(Beginning of PROVIDED ENTRIES)

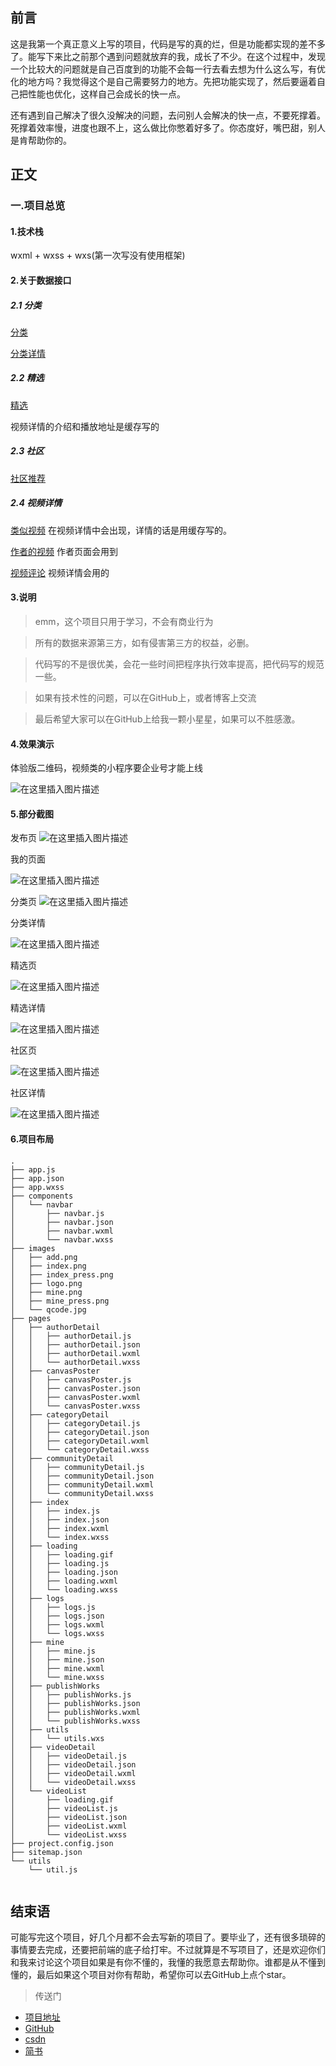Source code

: 
## 前言

这是我第一个真正意义上写的项目，代码是写的真的烂，但是功能都实现的差不多了。能写下来比之前那个遇到问题就放弃的我，成长了不少。在这个过程中，发现一个比较大的问题就是自己百度到的功能不会每一行去看去想为什么这么写，有优化的地方吗？我觉得这个是自己需要努力的地方。先把功能实现了，然后要逼着自己把性能也优化，这样自己会成长的快一点。

还有遇到自己解决了很久没解决的问题，去问别人会解决的快一点，不要死撑着。死撑着效率慢，进度也跟不上，这么做比你憋着好多了。你态度好，嘴巴甜，别人是肯帮助你的。

## 正文

### 一.项目总览

#### 1.技术栈

wxml + wxss + wxs(第一次写没有使用框架)

#### 2.关于数据接口

##### 2.1 分类

[分类](http://baobab.kaiyanapp.com/api/v2/categories)

[分类详情](http://baobab.kaiyanapp.com/api/v4/categories/detail/tab?id=14)

##### 2.2 精选

[精选](http://baobab.kaiyanapp.com/api/v2/feed)

视频详情的介绍和播放地址是缓存写的

##### 2.3 社区

[社区推荐](http://baobab.kaiyanapp.com/api/v7/community/tab/rec)

##### 2.4 视频详情

[类似视频](http://baobab.kaiyanapp.com/api/v4/video/related?id=196649) 在视频详情中会出现，详情的话是用缓存写的。

[作者的视频](http://baobab.kaiyanapp.com/api/v4/pgcs/detail/index?id=2170) 作者页面会用到

[视频评论](http://baobab.kaiyanapp.com/api/v2/replies/video?videoId=197472) 视频详情会用的

#### 3.说明

> emm，这个项目只用于学习，不会有商业行为

> 所有的数据来源第三方，如有侵害第三方的权益，必删。

> 代码写的不是很优美，会花一些时间把程序执行效率提高，把代码写的规范一些。

> 如果有技术性的问题，可以在GitHub上，或者博客上交流

> 最后希望大家可以在GitHub上给我一颗小星星，如果可以不胜感激。

#### 4.效果演示

体验版二维码，视频类的小程序要企业号才能上线

![在这里插入图片描述](https://img-blog.csdnimg.cn/20200826204903932.jpg?x-oss-process=image/watermark,type_ZmFuZ3poZW5naGVpdGk,shadow_10,text_aHR0cHM6Ly9ibG9nLmNzZG4ubmV0L2VhZ2xlX3pjbA==,size_16,color_FFFFFF,t_70#pic_center)


#### 5.部分截图

发布页  ![在这里插入图片描述](https://upload-images.jianshu.io/upload_images/12649663-b801fe9192f68b97?imageMogr2/auto-orient/strip%7CimageView2/2/w/1240) 

我的页面

![在这里插入图片描述](https://upload-images.jianshu.io/upload_images/12649663-4ee5d336d47c8f94?imageMogr2/auto-orient/strip%7CimageView2/2/w/1240) 

分类页  ![在这里插入图片描述](https://upload-images.jianshu.io/upload_images/12649663-8896266b4c0c94b7?imageMogr2/auto-orient/strip%7CimageView2/2/w/1240) 

分类详情

![在这里插入图片描述](https://upload-images.jianshu.io/upload_images/12649663-443b07109b4325c8?imageMogr2/auto-orient/strip%7CimageView2/2/w/1240) 

精选页

![在这里插入图片描述](https://upload-images.jianshu.io/upload_images/12649663-5e15edae68162fb8?imageMogr2/auto-orient/strip%7CimageView2/2/w/1240) 

精选详情

![在这里插入图片描述](https://upload-images.jianshu.io/upload_images/12649663-1519c189c7a9386a?imageMogr2/auto-orient/strip%7CimageView2/2/w/1240) 

社区页

![在这里插入图片描述](https://upload-images.jianshu.io/upload_images/12649663-5b4b11664dc060c8?imageMogr2/auto-orient/strip%7CimageView2/2/w/1240) 

社区详情

![在这里插入图片描述](https://upload-images.jianshu.io/upload_images/12649663-cc8d05df344f903f?imageMogr2/auto-orient/strip%7CimageView2/2/w/1240) 


#### 6.项目布局

```
.
├── app.js
├── app.json
├── app.wxss
├── components
│   └── navbar
│       ├── navbar.js
│       ├── navbar.json
│       ├── navbar.wxml
│       └── navbar.wxss
├── images
│   ├── add.png
│   ├── index.png
│   ├── index_press.png
│   ├── logo.png
│   ├── mine.png
│   ├── mine_press.png
│   └── qcode.jpg
├── pages
│   ├── authorDetail
│   │   ├── authorDetail.js
│   │   ├── authorDetail.json
│   │   ├── authorDetail.wxml
│   │   └── authorDetail.wxss
│   ├── canvasPoster
│   │   ├── canvasPoster.js
│   │   ├── canvasPoster.json
│   │   ├── canvasPoster.wxml
│   │   └── canvasPoster.wxss
│   ├── categoryDetail
│   │   ├── categoryDetail.js
│   │   ├── categoryDetail.json
│   │   ├── categoryDetail.wxml
│   │   └── categoryDetail.wxss
│   ├── communityDetail
│   │   ├── communityDetail.js
│   │   ├── communityDetail.json
│   │   ├── communityDetail.wxml
│   │   └── communityDetail.wxss
│   ├── index
│   │   ├── index.js
│   │   ├── index.json
│   │   ├── index.wxml
│   │   └── index.wxss
│   ├── loading
│   │   ├── loading.gif
│   │   ├── loading.js
│   │   ├── loading.json
│   │   ├── loading.wxml
│   │   └── loading.wxss
│   ├── logs
│   │   ├── logs.js
│   │   ├── logs.json
│   │   ├── logs.wxml
│   │   └── logs.wxss
│   ├── mine
│   │   ├── mine.js
│   │   ├── mine.json
│   │   ├── mine.wxml
│   │   └── mine.wxss
│   ├── publishWorks
│   │   ├── publishWorks.js
│   │   ├── publishWorks.json
│   │   ├── publishWorks.wxml
│   │   └── publishWorks.wxss
│   ├── utils
│   │   └── utils.wxs
│   ├── videoDetail
│   │   ├── videoDetail.js
│   │   ├── videoDetail.json
│   │   ├── videoDetail.wxml
│   │   └── videoDetail.wxss
│   └── videoList
│       ├── loading.gif
│       ├── videoList.js
│       ├── videoList.json
│       ├── videoList.wxml
│       └── videoList.wxss
├── project.config.json
├── sitemap.json
└── utils
    └── util.js


```

## 结束语

可能写完这个项目，好几个月都不会去写新的项目了。要毕业了，还有很多琐碎的事情要去完成，还要把前端的底子给打牢。不过就算是不写项目了，还是欢迎你们和我来讨论这个项目如果是有你不懂的，我懂的我愿意去帮助你。谁都是从不懂到懂的，最后如果这个项目对你有帮助，希望你可以去GitHub上点个star。

> 传送门

- [项目地址](https://github.com/JobZeng/RookieVideo)
- [GitHub](https://github.com/JobZeng)
- [csdn](https://github.com/JobZeng/RookieVideo)
- [简书](https://www.jianshu.com/u/454958bb52eb)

(End of PROVIDED ENTRIES)

- WHAT TO WORK ON
Return each line from the data where the string "videoDetail" can be found.

- WRITTEN SOLUTION
│   ├── videoDetail
│   │   ├── videoDetail.js
│   │   ├── videoDetail.json
│   │   ├── videoDetail.wxml
│   │   └── videoDetail.wxss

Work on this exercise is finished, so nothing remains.